Dataset items
[Start of Attachment]

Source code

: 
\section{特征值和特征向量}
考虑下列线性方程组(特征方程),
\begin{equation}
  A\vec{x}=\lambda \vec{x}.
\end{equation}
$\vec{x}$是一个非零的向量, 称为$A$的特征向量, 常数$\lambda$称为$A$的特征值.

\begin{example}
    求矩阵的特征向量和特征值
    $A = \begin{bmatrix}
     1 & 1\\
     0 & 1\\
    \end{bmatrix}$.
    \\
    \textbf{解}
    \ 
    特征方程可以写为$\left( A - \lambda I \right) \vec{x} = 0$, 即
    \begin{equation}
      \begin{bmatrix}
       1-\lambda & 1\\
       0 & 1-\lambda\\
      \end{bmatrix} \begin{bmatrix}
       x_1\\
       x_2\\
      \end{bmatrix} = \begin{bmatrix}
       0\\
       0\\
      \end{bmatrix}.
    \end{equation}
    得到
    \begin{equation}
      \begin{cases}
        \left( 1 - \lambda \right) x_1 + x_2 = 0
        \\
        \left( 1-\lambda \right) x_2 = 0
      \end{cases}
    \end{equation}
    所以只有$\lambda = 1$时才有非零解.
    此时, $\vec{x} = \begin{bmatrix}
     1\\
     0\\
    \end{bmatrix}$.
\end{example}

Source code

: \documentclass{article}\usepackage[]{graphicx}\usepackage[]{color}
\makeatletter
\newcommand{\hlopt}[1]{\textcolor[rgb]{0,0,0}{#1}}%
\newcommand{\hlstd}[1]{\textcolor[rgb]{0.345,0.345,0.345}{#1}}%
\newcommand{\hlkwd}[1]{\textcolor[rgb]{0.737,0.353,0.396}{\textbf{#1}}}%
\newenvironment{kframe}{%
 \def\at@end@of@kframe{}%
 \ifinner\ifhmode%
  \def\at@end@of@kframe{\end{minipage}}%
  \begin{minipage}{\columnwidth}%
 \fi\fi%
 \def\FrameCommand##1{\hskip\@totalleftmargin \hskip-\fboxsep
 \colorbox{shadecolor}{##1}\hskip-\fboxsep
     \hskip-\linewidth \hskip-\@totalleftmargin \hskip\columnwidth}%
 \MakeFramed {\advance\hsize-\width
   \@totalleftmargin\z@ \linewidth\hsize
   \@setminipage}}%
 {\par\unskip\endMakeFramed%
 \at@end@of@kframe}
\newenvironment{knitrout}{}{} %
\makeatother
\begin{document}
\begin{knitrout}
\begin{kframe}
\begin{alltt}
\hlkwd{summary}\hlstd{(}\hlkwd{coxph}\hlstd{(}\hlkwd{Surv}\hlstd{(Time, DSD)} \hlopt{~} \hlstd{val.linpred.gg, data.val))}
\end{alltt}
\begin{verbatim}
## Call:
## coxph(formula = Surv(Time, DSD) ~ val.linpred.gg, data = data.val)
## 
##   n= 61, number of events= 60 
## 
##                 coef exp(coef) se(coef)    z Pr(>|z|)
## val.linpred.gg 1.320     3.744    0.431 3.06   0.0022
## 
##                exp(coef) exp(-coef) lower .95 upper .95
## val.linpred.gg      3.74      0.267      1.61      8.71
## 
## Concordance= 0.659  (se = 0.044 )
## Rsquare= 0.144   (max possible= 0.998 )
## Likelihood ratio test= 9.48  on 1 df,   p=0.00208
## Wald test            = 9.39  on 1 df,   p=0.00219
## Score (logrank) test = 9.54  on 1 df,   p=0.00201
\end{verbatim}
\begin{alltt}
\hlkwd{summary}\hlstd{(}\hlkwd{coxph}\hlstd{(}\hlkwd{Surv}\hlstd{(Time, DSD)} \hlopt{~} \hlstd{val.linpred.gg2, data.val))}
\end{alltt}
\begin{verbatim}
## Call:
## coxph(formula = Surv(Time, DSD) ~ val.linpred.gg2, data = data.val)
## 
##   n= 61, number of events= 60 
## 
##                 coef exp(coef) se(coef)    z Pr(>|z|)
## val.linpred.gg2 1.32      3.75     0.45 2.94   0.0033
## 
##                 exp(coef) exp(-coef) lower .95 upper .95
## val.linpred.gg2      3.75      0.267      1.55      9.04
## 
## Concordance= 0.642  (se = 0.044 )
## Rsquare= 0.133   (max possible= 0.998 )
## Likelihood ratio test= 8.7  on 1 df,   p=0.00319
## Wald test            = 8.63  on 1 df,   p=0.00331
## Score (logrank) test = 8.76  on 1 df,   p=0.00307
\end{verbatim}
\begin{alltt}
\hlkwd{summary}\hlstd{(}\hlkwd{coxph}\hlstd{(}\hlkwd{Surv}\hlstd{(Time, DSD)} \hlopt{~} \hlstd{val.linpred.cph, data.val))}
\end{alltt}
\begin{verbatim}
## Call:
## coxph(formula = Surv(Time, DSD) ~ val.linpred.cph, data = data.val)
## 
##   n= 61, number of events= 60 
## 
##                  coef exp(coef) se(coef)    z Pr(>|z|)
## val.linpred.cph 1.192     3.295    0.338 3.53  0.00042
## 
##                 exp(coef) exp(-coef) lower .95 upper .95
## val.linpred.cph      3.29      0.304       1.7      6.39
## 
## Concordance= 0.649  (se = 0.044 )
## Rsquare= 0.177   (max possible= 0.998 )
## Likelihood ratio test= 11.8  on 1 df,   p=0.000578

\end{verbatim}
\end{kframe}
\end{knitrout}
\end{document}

[End of Attachment]

Restating all of the data exactly is the whole task.

Source code

: 
\section{特征值和特征向量}
考虑下列线性方程组(特征方程),
\begin{equation}
  A\vec{x}=\lambda \vec{x}.
\end{equation}
$\vec{x}$是一个非零的向量, 称为$A$的特征向量, 常数$\lambda$称为$A$的特征值.

\begin{example}
    求矩阵的特征向量和特征值
    $A = \begin{bmatrix}
     1 & 1\\
     0 & 1\\
    \end{bmatrix}$.
    \\
    \textbf{解}
    \ 
    特征方程可以写为$\left( A - \lambda I \right) \vec{x} = 0$, 即
    \begin{equation}
      \begin{bmatrix}
       1-\lambda & 1\\
       0 & 1-\lambda\\
      \end{bmatrix} \begin{bmatrix}
       x_1\\
       x_2\\
      \end{bmatrix} = \begin{bmatrix}
       0\\
       0\\
      \end{bmatrix}.
    \end{equation}
    得到
    \begin{equation}
      \begin{cases}
        \left( 1 - \lambda \right) x_1 + x_2 = 0
        \\
        \left( 1-\lambda \right) x_2 = 0
      \end{cases}
    \end{equation}
    所以只有$\lambda = 1$时才有非零解.
    此时, $\vec{x} = \begin{bmatrix}
     1\\
     0\\
    \end{bmatrix}$.
\end{example}

Source code

: \documentclass{article}\usepackage[]{graphicx}\usepackage[]{color}
\makeatletter
\newcommand{\hlopt}[1]{\textcolor[rgb]{0,0,0}{#1}}%
\newcommand{\hlstd}[1]{\textcolor[rgb]{0.345,0.345,0.345}{#1}}%
\newcommand{\hlkwd}[1]{\textcolor[rgb]{0.737,0.353,0.396}{\textbf{#1}}}%
\newenvironment{kframe}{%
 \def\at@end@of@kframe{}%
 \ifinner\ifhmode%
  \def\at@end@of@kframe{\end{minipage}}%
  \begin{minipage}{\columnwidth}%
 \fi\fi%
 \def\FrameCommand##1{\hskip\@totalleftmargin \hskip-\fboxsep
 \colorbox{shadecolor}{##1}\hskip-\fboxsep
     \hskip-\linewidth \hskip-\@totalleftmargin \hskip\columnwidth}%
 \MakeFramed {\advance\hsize-\width
   \@totalleftmargin\z@ \linewidth\hsize
   \@setminipage}}%
 {\par\unskip\endMakeFramed%
 \at@end@of@kframe}
\newenvironment{knitrout}{}{} %
\makeatother
\begin{document}
\begin{knitrout}
\begin{kframe}
\begin{alltt}
\hlkwd{summary}\hlstd{(}\hlkwd{coxph}\hlstd{(}\hlkwd{Surv}\hlstd{(Time, DSD)} \hlopt{~} \hlstd{val.linpred.gg, data.val))}
\end{alltt}
\begin{verbatim}
## Call:
## coxph(formula = Surv(Time, DSD) ~ val.linpred.gg, data = data.val)
## 
##   n= 61, number of events= 60 
## 
##                 coef exp(coef) se(coef)    z Pr(>|z|)
## val.linpred.gg 1.320     3.744    0.431 3.06   0.0022
## 
##                exp(coef) exp(-coef) lower .95 upper .95
## val.linpred.gg      3.74      0.267      1.61      8.71
## 
## Concordance= 0.659  (se = 0.044 )
## Rsquare= 0.144   (max possible= 0.998 )
## Likelihood ratio test= 9.48  on 1 df,   p=0.00208
## Wald test            = 9.39  on 1 df,   p=0.00219
## Score (logrank) test = 9.54  on 1 df,   p=0.00201
\end{verbatim}
\begin{alltt}
\hlkwd{summary}\hlstd{(}\hlkwd{coxph}\hlstd{(}\hlkwd{Surv}\hlstd{(Time, DSD)} \hlopt{~} \hlstd{val.linpred.gg2, data.val))}
\end{alltt}
\begin{verbatim}
## Call:
## coxph(formula = Surv(Time, DSD) ~ val.linpred.gg2, data = data.val)
## 
##   n= 61, number of events= 60 
## 
##                 coef exp(coef) se(coef)    z Pr(>|z|)
## val.linpred.gg2 1.32      3.75     0.45 2.94   0.0033
## 
##                 exp(coef) exp(-coef) lower .95 upper .95
## val.linpred.gg2      3.75      0.267      1.55      9.04
## 
## Concordance= 0.642  (se = 0.044 )
## Rsquare= 0.133   (max possible= 0.998 )
## Likelihood ratio test= 8.7  on 1 df,   p=0.00319
## Wald test            = 8.63  on 1 df,   p=0.00331
## Score (logrank) test = 8.76  on 1 df,   p=0.00307
\end{verbatim}
\begin{alltt}
\hlkwd{summary}\hlstd{(}\hlkwd{coxph}\hlstd{(}\hlkwd{Surv}\hlstd{(Time, DSD)} \hlopt{~} \hlstd{val.linpred.cph, data.val))}
\end{alltt}
\begin{verbatim}
## Call:
## coxph(formula = Surv(Time, DSD) ~ val.linpred.cph, data = data.val)
## 
##   n= 61, number of events= 60 
## 
##                  coef exp(coef) se(coef)    z Pr(>|z|)
## val.linpred.cph 1.192     3.295    0.338 3.53  0.00042
## 
##                 exp(coef) exp(-coef) lower .95 upper .95
## val.linpred.cph      3.29      0.304       1.7      6.39
## 
## Concordance= 0.649  (se = 0.044 )
## Rsquare= 0.177   (max possible= 0.998 )
## Likelihood ratio test= 11.8  on 1 df,   p=0.000578

\end{verbatim}
\end{kframe}
\end{knitrout}
\end{document}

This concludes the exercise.